Asian/Pacific American Heritage Month began in 1977 when Reps. Frank Horton of New York introduced House Joint Resolution 540 to proclaim the first ten days in May as Pacific/Asian American Heritage Week. Senator Daniel Inouye also introduced a similar resolution in 1977, Senate Joint Resolution 72. Neither of these resolutions passed. It wasn't until June 1978, when Rep. Horton introduced House Joint Resolution 1007. This resolution proposed that the President should “proclaim a week, which is to include the seventh and tenth of the month, during the first ten days in May of 1979 as ‘Asian/Pacific American Heritage Week.’” This joint resolution was passed by the House and then the Senate and was signed by President Jimmy Carter on October 5, 1978 to become Public Law 95-419. This law amended the original language of the bill and directed the President to issue a proclamation for the “7 day period beginning on May 4, 1979 as ‘Asian/Pacific American Heritage Week.’” During the next decade, presidents passed annual proclamations for Asian/Pacific American Heritage Week until 1990 when Congress passed Public Law 101-283 which expanded the observance to a month.

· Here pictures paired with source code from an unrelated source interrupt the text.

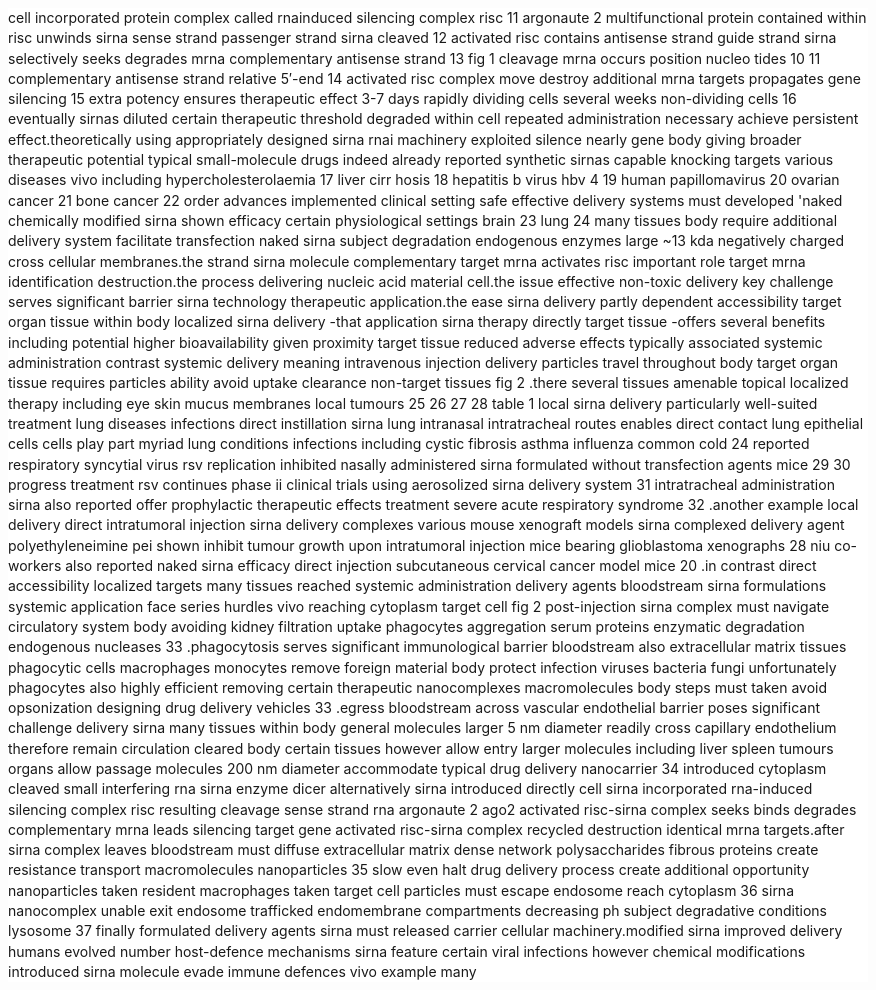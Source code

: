 cell incorporated protein complex called rnainduced silencing complex risc 11 argonaute 2 multifunctional protein contained within risc unwinds sirna sense strand passenger strand sirna cleaved 12 activated risc contains antisense strand guide strand sirna selectively seeks degrades mrna complementary antisense strand 13 fig 1 cleavage mrna occurs position nucleo tides 10 11 complementary antisense strand relative 5′-end 14 activated risc complex move destroy additional mrna targets propagates gene silencing 15 extra potency ensures therapeutic effect 3-7 days rapidly dividing cells several weeks non-dividing cells 16 eventually sirnas diluted certain therapeutic threshold degraded within cell repeated administration necessary achieve persistent effect.theoretically using appropriately designed sirna rnai machinery exploited silence nearly gene body giving broader therapeutic potential typical small-molecule drugs indeed already reported synthetic sirnas capable knocking targets various diseases vivo including hypercholesterolaemia 17 liver cirr hosis 18 hepatitis b virus hbv 4 19 human papillomavirus 20 ovarian cancer 21 bone cancer 22 order advances implemented clinical setting safe effective delivery systems must developed 'naked chemically modified sirna shown efficacy certain physiological settings brain 23 lung 24 many tissues body require additional delivery system facilitate transfection naked sirna subject degradation endogenous enzymes large ~13 kda negatively charged cross cellular membranes.the strand sirna molecule complementary target mrna activates risc important role target mrna identification destruction.the process delivering nucleic acid material cell.the issue effective non-toxic delivery key challenge serves significant barrier sirna technology therapeutic application.the ease sirna delivery partly dependent accessibility target organ tissue within body localized sirna delivery -that application sirna therapy directly target tissue -offers several benefits including potential higher bioavailability given proximity target tissue reduced adverse effects typically associated systemic administration contrast systemic delivery meaning intravenous injection delivery particles travel throughout body target organ tissue requires particles ability avoid uptake clearance non-target tissues fig 2 .there several tissues amenable topical localized therapy including eye skin mucus membranes local tumours 25 26 27 28 table 1 local sirna delivery particularly well-suited treatment lung diseases infections direct instillation sirna lung intranasal intratracheal routes enables direct contact lung epithelial cells cells play part myriad lung conditions infections including cystic fibrosis asthma influenza common cold 24 reported respiratory syncytial virus rsv replication inhibited nasally administered sirna formulated without transfection agents mice 29 30 progress treatment rsv continues phase ii clinical trials using aerosolized sirna delivery system 31 intratracheal administration sirna also reported offer prophylactic therapeutic effects treatment severe acute respiratory syndrome 32 .another example local delivery direct intratumoral injection sirna delivery complexes various mouse xenograft models sirna complexed delivery agent polyethyleneimine pei shown inhibit tumour growth upon intratumoral injection mice bearing glioblastoma xenographs 28 niu co-workers also reported naked sirna efficacy direct injection subcutaneous cervical cancer model mice 20 .in contrast direct accessibility localized targets many tissues reached systemic administration delivery agents bloodstream sirna formulations systemic application face series hurdles vivo reaching cytoplasm target cell fig 2 post-injection sirna complex must navigate circulatory system body avoiding kidney filtration uptake phagocytes aggregation serum proteins enzymatic degradation endogenous nucleases 33 .phagocytosis serves significant immunological barrier bloodstream also extracellular matrix tissues phagocytic cells macrophages monocytes remove foreign material body protect infection viruses bacteria fungi unfortunately phagocytes also highly efficient removing certain therapeutic nanocomplexes macromolecules body steps must taken avoid opsonization designing drug delivery vehicles 33 .egress bloodstream across vascular endothelial barrier poses significant challenge delivery sirna many tissues within body general molecules larger 5 nm diameter readily cross capillary endothelium therefore remain circulation cleared body certain tissues however allow entry larger molecules including liver spleen tumours organs allow passage molecules 200 nm diameter accommodate typical drug delivery nanocarrier 34 introduced cytoplasm cleaved small interfering rna sirna enzyme dicer alternatively sirna introduced directly cell sirna incorporated rna-induced silencing complex risc resulting cleavage sense strand rna argonaute 2 ago2 activated risc-sirna complex seeks binds degrades complementary mrna leads silencing target gene activated risc-sirna complex recycled destruction identical mrna targets.after sirna complex leaves bloodstream must diffuse extracellular matrix dense network polysaccharides fibrous proteins create resistance transport macromolecules nanoparticles 35 slow even halt drug delivery process create additional opportunity nanoparticles taken resident macrophages taken target cell particles must escape endosome reach cytoplasm 36 sirna nanocomplex unable exit endosome trafficked endomembrane compartments decreasing ph subject degradative conditions lysosome 37 finally formulated delivery agents sirna must released carrier cellular machinery.modified sirna improved delivery humans evolved number host-defence mechanisms sirna feature certain viral infections however chemical modifications introduced sirna molecule evade immune defences vivo example many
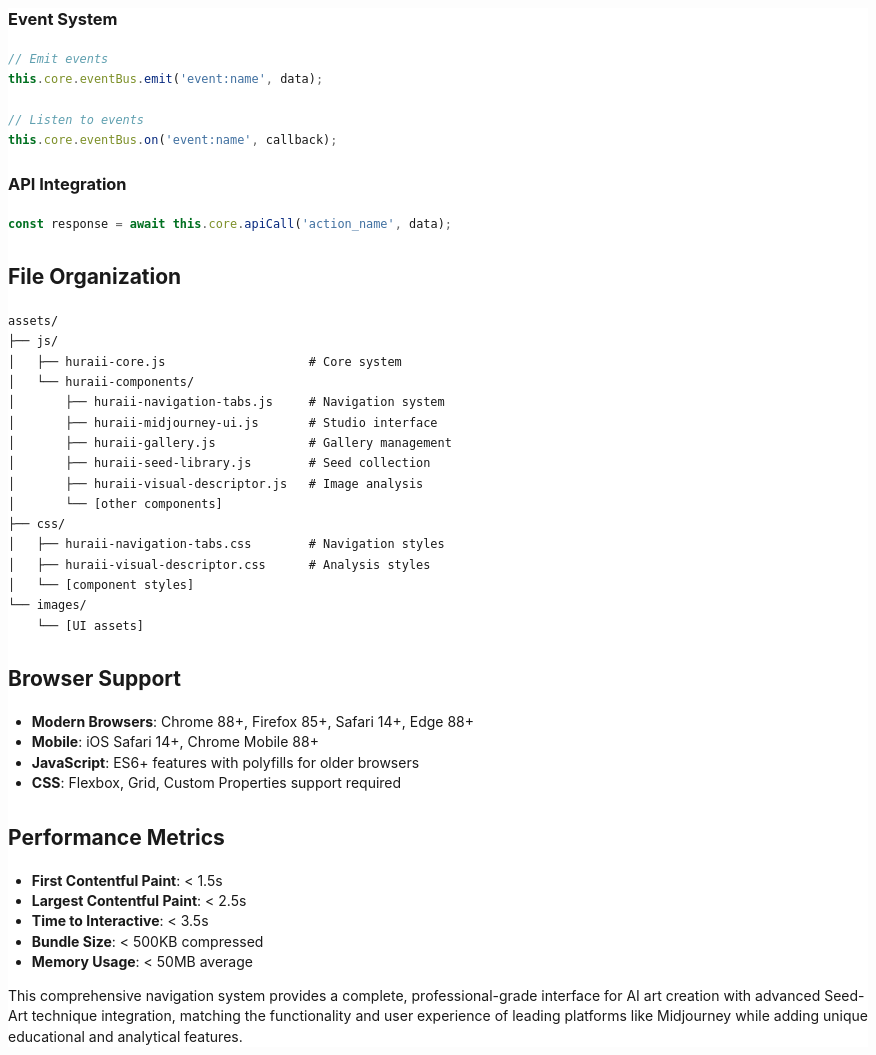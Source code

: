 ### Event System
```javascript
// Emit events
this.core.eventBus.emit('event:name', data);

// Listen to events
this.core.eventBus.on('event:name', callback);
```

### API Integration
```javascript
const response = await this.core.apiCall('action_name', data);
```

## File Organization

```
assets/
├── js/
│   ├── huraii-core.js                    # Core system
│   └── huraii-components/
│       ├── huraii-navigation-tabs.js     # Navigation system
│       ├── huraii-midjourney-ui.js       # Studio interface
│       ├── huraii-gallery.js             # Gallery management
│       ├── huraii-seed-library.js        # Seed collection
│       ├── huraii-visual-descriptor.js   # Image analysis
│       └── [other components]
├── css/
│   ├── huraii-navigation-tabs.css        # Navigation styles
│   ├── huraii-visual-descriptor.css      # Analysis styles
│   └── [component styles]
└── images/
    └── [UI assets]
```

## Browser Support

- **Modern Browsers**: Chrome 88+, Firefox 85+, Safari 14+, Edge 88+
- **Mobile**: iOS Safari 14+, Chrome Mobile 88+
- **JavaScript**: ES6+ features with polyfills for older browsers
- **CSS**: Flexbox, Grid, Custom Properties support required

## Performance Metrics

- **First Contentful Paint**: < 1.5s
- **Largest Contentful Paint**: < 2.5s
- **Time to Interactive**: < 3.5s
- **Bundle Size**: < 500KB compressed
- **Memory Usage**: < 50MB average

This comprehensive navigation system provides a complete, professional-grade interface for AI art creation with advanced Seed-Art technique integration, matching the functionality and user experience of leading platforms like Midjourney while adding unique educational and analytical features. 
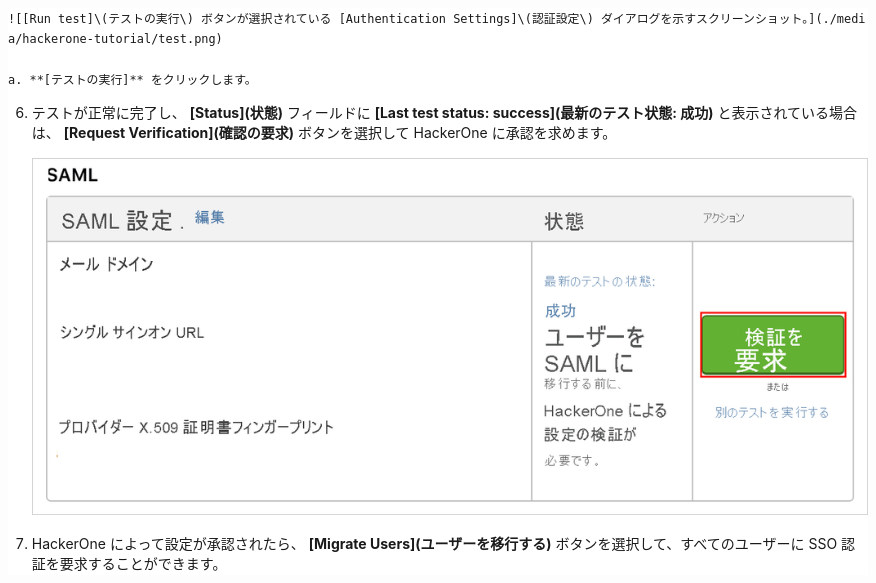     ![[Run test]\(テストの実行\) ボタンが選択されている [Authentication Settings]\(認証設定\) ダイアログを示すスクリーンショット。](./media/hackerone-tutorial/test.png)

    a. **[テストの実行]** をクリックします。

6. テストが正常に完了し、 **[Status]\(状態\)** フィールドに **[Last test status: success]\(最新のテスト状態: 成功\)** と表示されている場合は、 **[Request Verification]\(確認の要求\)** ボタンを選択して HackerOne に承認を求めます。

    ![HackerOne に承認を求める](./media/hackerone-tutorial/verification.png)

7. HackerOne によって設定が承認されたら、 **[Migrate Users]\(ユーザーを移行する\)** ボタンを選択して、すべてのユーザーに SSO 認証を要求することができます。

Then in 1992, Congress passed Public Law 102-450 which annually designated May as Asian/Pacific American Heritage Month.
The month of May was chosen to commemorate the immigration of the first Japanese to the United States on May 7, 1843, and to mark the anniversary of the completion of the transcontinental railroad on May 10, 1869. The majority of the workers who laid the tracks were Chinese immigrants.
Asian/Pacific American Heritage Month seek to recognize and celebrate those who descend from all Asian and Pacific Island nations.